Always-See above for more ranting at the grocery. Not to mention when there are 5 or more in each line, and there are employees lounging around customer service. And the self-checkout is closed. And no express lane. On and on and on!

Snark-Always good to get your input! At restaurants, my biggest pet-peeve? Servers squatting by the table like they're your bestest friend while taking orders. So insincere. Or when they take a seat at the table to take an order. Hello, did I invite you to join me?

Again, thanks to all the commenters!

Anonymous said...

I was gonna tear you a new one for the right lane crap, and then I remembered where you live.

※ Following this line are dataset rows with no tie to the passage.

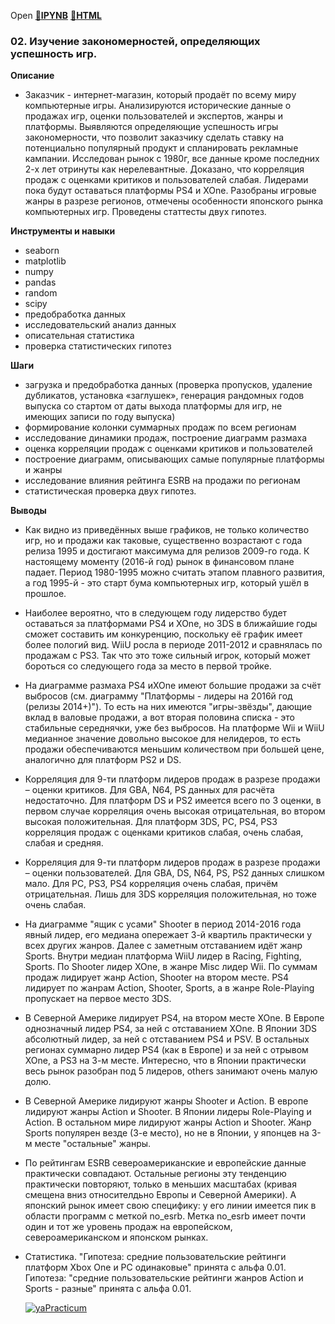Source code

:Open [:open_file_folder:**IPYNB**](02.Изучение_закономерностей,_определяющих_успешность_игр.ipynb) [:open_file_folder:**HTML**](02.Изучение_закономерностей,_определяющих_успешность_игр.html)

### 02. Изучение закономерностей, определяющих успешность игр.

__Описание__
- Заказчик - интернет-магазин, который продаёт по всему миру компьютерные игры. Анализируются исторические данные о продажах игр, оценки пользователей и экспертов, жанры и платформы. Выявляются определяющие успешность игры закономерности, что позволит заказчику сделать ставку на потенциально популярный продукт и спланировать рекламные кампании. Исследован рынок с 1980г, все данные кроме последних 2-х лет отринуты как нерелевантные. Доказано, что корреляция продаж с оценками критиков и пользователей слабая. Лидерами пока будут оставаться платформы PS4 и XOne. Разобраны игровые жанры в разрезе регионов, отмечены особенности японского рынка компьютерных игр. Проведены статтесты двух гипотез.

__Инструменты и навыки__
- seaborn
- matplotlib 
- numpy 
- pandas 
- random 
- scipy 
- предобработка данных 
- исследовательский анализ данных 
- описательная статистика 
- проверка статистических гипотез

__Шаги__
- загрузка и предобработка данных (проверка пропусков, удаление дубликатов, установка «заглушек», генерация рандомных годов выпуска со стартом от даты выхода платформы для игр, не имеющих записи по году выпуска)
- формирование колонки суммарных продаж по всем регионам
- исследование динамики продаж, построение диаграмм размаха
- оценка корреляции продаж с оценками критиков и пользователей
- построение диаграмм, описывающих самые популярные платформы и жанры
- исследование влияния рейтинга ESRB на продажи по регионам
- статистическая проверка двух гипотез.

__Выводы__
- Как видно из приведённых выше графиков, не только количество игр, но и продажи как таковые, существенно возрастают с года релиза 1995 и достигают максимума для релизов 2009-го года. К настоящему моменту (2016-й год) рынок в финансовом плане падает. Период 1980-1995 можно считать этапом плавного развития, а год 1995-й - это старт бума компьютерных игр, который ушёл в прошлое.
- Наиболее вероятно, что в следующем году лидерство будет оставаться за платформами PS4 и XOne, но 3DS в ближайшие годы сможет составить им конкуренцию, поскольку её график имеет более пологий вид. WiiU росла в периоде 2011-2012 и сравнялась по продажам с PS3. Так что это тоже сильный игрок, который может бороться со следующего года за место в первой тройке.
- На диаграмме размаха PS4 иXOne имеют большие продажи за счёт выбросов (см. диаграмму "Платформы - лидеры на 2016й год (релизы 2014+)"). То есть на них имеются "игры-звёзды", дающие вклад в валовые продажи, а вот вторая половина списка - это стабильные середнячки, уже без выбросов. На платформе Wii и WiiU медианное значение довольно высокое для нелидеров, то есть продажи обеспечиваются меньшим количеством при большей цене, аналогично для платформ PS2 и DS.
- Корреляция для 9-ти платформ лидеров продаж в разрезе продажи – оценки критиков. Для GBA, N64, PS данных для расчёта недостаточно. Для платформ DS и PS2 имеется всего по 3 оценки, в первом случае корреляция очень высокая отрицательная, во втором высокая положительная. Для платформ 3DS, PC, PS4, PS3 корреляция продаж с оценками критиков слабая, очень слабая, слабая и средняя.
- Корреляция для 9-ти платформ лидеров продаж в разрезе продажи – оценки пользователей. Для GBA, DS, N64, PS, PS2 данных слишком мало. Для PC, PS3, PS4 корреляция очень слабая, причём отрицательная. Лишь для 3DS корреляция положительная, но тоже очень слабая.
- На диаграмме "ящик с усами" Shooter в период 2014-2016 года явный лидер, его медиана опережает 3-й квартиль практически у всех других жанров. Далее с заметным отставанием идёт жанр Sports. Внутри медиан платформа WiiU лидер в Racing, Fighting, Sports. По Shooter лидер XOne, в жанре Misc лидер Wii. По суммам продаж лидирует жанр Action, Shooter на втором месте. PS4 лидирует по жанрам Action, Shooter, Sports, а в жанре Role-Playing пропускает на первое место 3DS.
- В Северной Америке лидирует PS4, на втором месте XOne. В Европе однозначный лидер PS4, за ней с отставанием XOne. В Японии 3DS абсолютный лидер, за ней с отставанием PS4 и PSV. В остальных регионах суммарно лидер PS4 (как в Европе) и за ней с отрывом XOne, а PS3 на 3-м месте. Интересно, что в Японии практически весь рынок разобран под 5 лидеров, others занимают очень малую долю.
- В Северной Америке лидируют жанры Shooter и Action. В европе лидируют жанры Action и Shooter. В Японии лидеры Role-Playing и Action. В остальном мире лидируют жанры Action и Shooter. Жанр Sports популярен везде (3-е место), но не в Японии, у японцев на 3-м месте "остальные" жанры.
- По рейтингам ESRB североамериканские и европейские данные практически совпадают. Остальные регионы эту тенденцию практически повторяют, только в меньших масштабах (кривая смещена вниз относителдьно Европы и Северной Америки). А японский рынок имеет свою специфику: у его линии имеется пик в области программ с меткой no_esrb. Метка no_esrb имеет почти один и тот же уровень продаж на европейском, североамериканском и японском рынках.
- Статистика. "Гипотеза: средние пользовательские рейтинги платформ Xbox One и PC одинаковые" принята с альфа 0.01. Гипотеза: "средние пользовательские рейтинги жанров Action и Sports - разные" принята с альфа 0.01.


  [![yaPracticum](https://i121.fastpic.org/big/2023/0407/7d/0bdbb2ed7ab6332dea22b7d98b4b3a7d.png)](https://practicum.yandex.ru/catalog/data-analysis/)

Have fun driving behind the nearly dead!

John

Anonymous said...

good rant list but i am surprised your company expects a customer to pay shipping on a special order. I grew up in retail and part of your pricing is the shipping. I can see it if your having to order it from a specialty supplier who you arent ordering anything else from. But I would think most basic items you dont stock would be orderable from a main supplier you have a weekly delivery from.

Ex-Restaurant Manager said...

John-Yes, this is indeed God's waiting room.

Old Retail Boy-We're basically wholesale-ish. We are not Wal-mart or Costco. The showroom floor is a converted grocery store and it is filled with everything from aprons to 10-burner stoves. The majority of our vendors have a minimum order for free freight and we order from them around once a month. Every once in a while, a customer comes in, sees an item we have, wants it in another color, and wants it by the week-end. The prices we put on the items on the floor reflect the free-freight price we pay. If they can't wait until our next free-freight order, then they must pay.

And just like gas prices, freight and shipping prices ain't gettin' any cheaper.

Anonymous said...

"Octopus serve"...never heard of it but the description is right on.